Behavioral triggers of skin conductance responses and their neural correlates in the primate amygdala

Christopher M Laine, Kevin M Spitler, Clayton P Mosher, Katalin M Gothard, Christopher M Laine, Kevin M Spitler, Clayton P Mosher, Katalin M Gothard

Abstract

The amygdala plays a crucial role in evaluating the emotional significance of stimuli and in transforming the results of this evaluation into appropriate autonomic responses. Lesion and stimulation studies suggest involvement of the amygdala in the generation of the skin conductance response (SCR), which is an indirect measure of autonomic activity that has been associated with both emotion and attention. It is unclear if this involvement marks an emotional reaction to an external stimulus or sympathetic arousal regardless of its origin. We recorded skin conductance in parallel with single-unit activity from the right amygdala of two rhesus monkeys during a rewarded image viewing task and while the monkeys sat alone in a dimly lit room, drifting in and out of sleep. In both experimental conditions, we found similar SCR-related modulation of activity at the single-unit and neural population level. This suggests that the amygdala contributes to the production or modulation of SCRs regardless of the source of sympathetic arousal.

Figures

FIG. 1.
FIG. 1.
Anatomical reconstruction of recording sites, examples of skin conductance response (SCR)-triggered firing rate averages in 3 single units, and example of SCRs. A: a magnetic resonance imaging (MRI) slice containing the amygdala of monkey T. →, the artifact caused by an array of 7 microelectrodes (80 μm diam each, 600 μm spacing). B: SCR-triggered firing rate averages of 3 single units recorded from the accessory basal nucleus of monkey H during the image viewing task. Traces are in units of SDs from baseline activity (z-score; left axis) and change in firing rate (right axis). The average firing rates of these 3 units from top to bottom were 2.5, 21.3, and 17.3 Hz, respectively. C: typical trace of electrodermal activity with vertical lines marking the onset of skin conductance responses.
FIG. 2.
FIG. 2.
Probability of SCR occurrence across all sessions as a function of trial progress during the image viewing task. A: in monkey T (▵), the largest number of SCRs occurred during the 3-s image viewing period. Bin size = 200 ms. In monkey H (•), the greatest probability of SCR production occurred just prior to and immediately after image onset. B: skin conductance responses mark the transition between epochs of closed and open eyes within the rest period. Histograms of SCR occurrence in monkeys H and T (top and bottom, respectively) centered on the closing and opening of the eyes. Bin size = 1 s. n = 213 and 225 transitions for monkeys T and H, respectively (all sessions).
FIG. 3.
FIG. 3.
Neural activity centered on SCR onset in different experimental conditions.

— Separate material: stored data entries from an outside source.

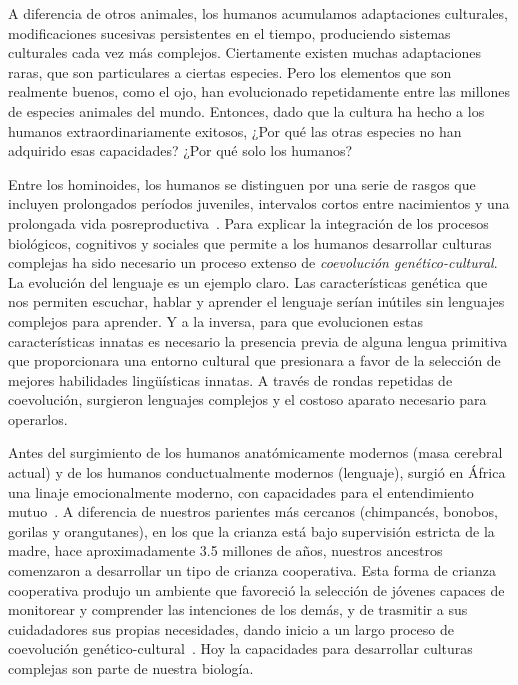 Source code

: \documentclass[a4paper,11pt]{book}
\theoremstyle{definition}
\begin{document}

A diferencia de otros animales, los humanos acumulamos adaptaciones culturales, modificaciones sucesivas persistentes en el tiempo, produciendo sistemas culturales cada vez más complejos.
%
Ciertamente existen muchas adaptaciones raras, que son particulares a ciertas especies.
%
Pero los elementos que son realmente buenos, como el ojo, han evolucionado repetidamente entre las millones de especies animales del mundo.
%
Entonces, dado que la cultura ha hecho a los humanos extraordinariamente exitosos, ¿Por qué las otras especies no han adquirido esas capacidades?
%
¿Por qué solo los humanos?


Entre los hominoides, los humanos se distinguen por una serie de rasgos que incluyen prolongados períodos juveniles, intervalos cortos entre nacimientos y una prolongada vida posreproductiva~\cite{Jones2011}.
%
Para explicar la integración de los procesos biológicos, cognitivos y sociales que permite a los humanos desarrollar culturas complejas ha sido necesario un proceso extenso de \emph{coevolución genético-cultural}.
%
%
La evolución del lenguaje es un ejemplo claro.
%
Las características genética que nos permiten escuchar, hablar y aprender el lenguaje serían inútiles sin lenguajes complejos para aprender.
%
Y a la inversa, para que evolucionen estas características innatas es necesario la presencia previa de alguna lengua primitiva que proporcionara una entorno cultural que presionara a favor de la selección de mejores habilidades lingüísticas innatas.
%
A través de rondas repetidas de coevolución, surgieron lenguajes complejos y el costoso aparato necesario para operarlos.


Antes del surgimiento de los humanos anatómicamente modernos (masa cerebral actual) y de los humanos conductualmente modernos (lenguaje), surgió en África una linaje emocionalmente moderno, con capacidades para el entendimiento mutuo~\cite{hrdy2020-emotionallyModern}.
%
A diferencia de nuestros parientes más cercanos (chimpancés, bonobos, gorilas y orangutanes), en los que la crianza está bajo supervisión estricta de la madre, hace aproximadamente 3.5 millones de años, nuestros ancestros comenzaron a desarrollar un tipo de crianza cooperativa.
%
Esta forma de crianza cooperativa produjo un ambiente que favoreció la selección de jóvenes capaces de monitorear y comprender las intenciones de los demás, y de trasmitir a sus cuidadadores sus propias necesidades, dando inicio a un largo proceso de coevolución genético-cultural~\cite{hrdy2020-emotionallyModern}.
%
Hoy la capacidades para desarrollar culturas complejas son parte de nuestra biología.
\end{document}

Left: panels show the outcome of 3 analyses conducted on the activity of 241 neurons during the image viewing task. Right: panels show the results of the same analyses carried out on 104 neurons recorded during rest. A: summary histograms showing the number of single units with significant (P < 0.01, z test) modulations in firing rate in any of the 250-ms time bins spanning a 20-s window centered on SCR onset (±8 s shown). B: net change in neural activity at the population level surrounding SCR onset. SCR-triggered firing rate averages were calculated for each unit and normalized to their baseline firing rates. At each time point, the population mean (black trace) and median (gray trace) were calculated. The resulting trace (±8 s shown) is expressed in units of SDs away from the mean of the entire 20-s trace (z-score). This convention is carried over into C. The horizontal dotted lines indicate a z-score value of 3. C: absolute change in neural activity at the population level surrounding SCR onset. The traces in C were calculated as in B except that each normalized SCR-triggered average was first converted to changes in the absolute value of the firing rate. The horizontal dotted lines indicate a z-score value of 3. When only response magnitude is considered (A and C), clear SCR-related activity is evident in both experimental conditions. The effects are cancelled out when direction is considered as well (B).
FIG. 4.
FIG. 4.
Distribution of SCR-related firing rate modulations across the population of single units for both experimental conditions. A: histograms showing the largest change from baseline firing (z-score) observed for each unit during a 2-s period preceding SCR onset. Single units are evenly split between those that show positive and negative changes in firing rate. The magnitudes of these responses are comparable, suggesting 2 distinct populations of units. B: the same histogram as in A but showing only single units recorded from the centromedial nuclei. C: same histogram as in A, but showing only single units recorded from the basolateral nuclei.
FIG. 5.
FIG. 5.
SCR-related neural activity is not dominated by the opening and closing of the eyes. A–C: depict the results of the same computations as in Fig. 3 with the exclusion of any SCRs occurring within 10 s of the eyes opening or closing during the rest condition. Although this technique had the effect of decreasing the number of highly modulated units (compare A with Fig. 3A), the level of population activity (C) shows the same significant deviation from baseline (z-score >3) as seen in Fig. 3C.